Purging my Pocket

The burden of never completed reading lists, and the products that enable them.

Dominic Sebastian
2 min readMar 6, 2017

Before writing this I had 412 items in my Pocket list. A tiny handful of them I’d actually read. A few just misplaced bookmarks. The remaining? Literally hours and hours worth of neglected reading material.

I signed up for Pocket late in 2012, soon after it changed from Read it Later. Long after I had iPad apps that delivered RSS feeds in quaint little faux newspapers, and Pulse was ruined for me by LinkedIn — Pocket looked like it had finally solved my reading list problem.

It was simple to use, elegantly designed, and had feature parity with everything else. I think what swung it for me was the cleverness of the brand. “When you find something you want to view later, put it in Pocket.” I loved it. With my new iPad accompanying me on an hour commute each way to work, it was also the first app I installed that actually did anything useful. The promise of a simple way to manage my reading list.

Fast forward 4 years, and the problem is I still can’t manage my reading list. A problem that’s not with Pocket at all really. It’s with me, and my terrible link hoarding talents. It’s with my private delusion that just by saving something to read later, I am somehow closer to having read it. Closer to being well informed. Closer to knowing who the latest whoever is.

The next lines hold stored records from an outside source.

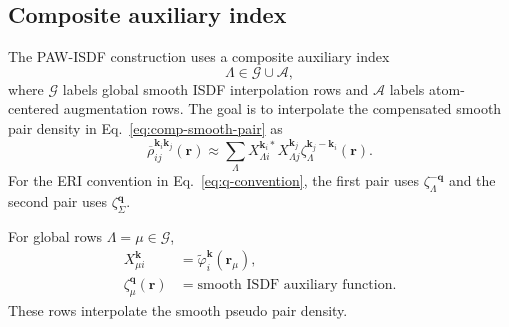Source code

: \documentclass[aps,prb,reprint,superscriptaddress,longbibliography,nofootinbib]{revtex4-2}
\newcommand{\br}{\mathbf r}
\newcommand{\bk}{\mathbf k}
\newcommand{\bq}{\mathbf q}
\begin{document}
\subsection{Composite auxiliary index}

The PAW-ISDF construction uses a composite auxiliary index
\begin{equation}
\Lambda\in \mathcal G\cup\mathcal A,
\label{eq:lambda-composite}
\end{equation}
where \(\mathcal G\) labels global smooth ISDF interpolation rows and \(\mathcal A\) labels atom-centered augmentation rows.  The goal is to interpolate the compensated smooth pair density in Eq.~\eqref{eq:comp-smooth-pair} as
\begin{equation}
\overline\rho_{ij}^{\bk_i\bk_j}(\br)
\approx
\sum_{\Lambda}
X_{\Lambda i}^{\bk_i *}X_{\Lambda j}^{\bk_j}
\zeta_\Lambda^{\bk_j-\bk_i}(\br).
\label{eq:paw-isdf-density}
\end{equation}
For the ERI convention in Eq.~\eqref{eq:q-convention}, the first pair uses \(\zeta_\Lambda^{-\bq}\) and the second pair uses \(\zeta_\Sigma^{\bq}\).

For global rows \(\Lambda=\mu\in\mathcal G\),
\begin{equation}
\begin{aligned}
X_{\mu i}^{\bk}&=\widetilde\varphi_i^{\bk}(\br_\mu),\\
\zeta_\mu^{\bq}(\br)&=\text{smooth ISDF auxiliary function}.
\end{aligned}
\label{eq:global-x}
\end{equation}
These rows interpolate the smooth pseudo pair density.
\end{document}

The problem that is with Pocket though, is the same problem with every read it later service. Their primary focus is optimising the speed of adding links, so they can surface links similar to that one I’ve saved. None of them have ever focussed on the retrieval side, and obviously couldn’t care less I’m not making any progress on my reading list. Saved a link in Pocket? Here, have an email that contains similar articles. Saved 412 links in Pocket? Here, have an email that contains similar articles.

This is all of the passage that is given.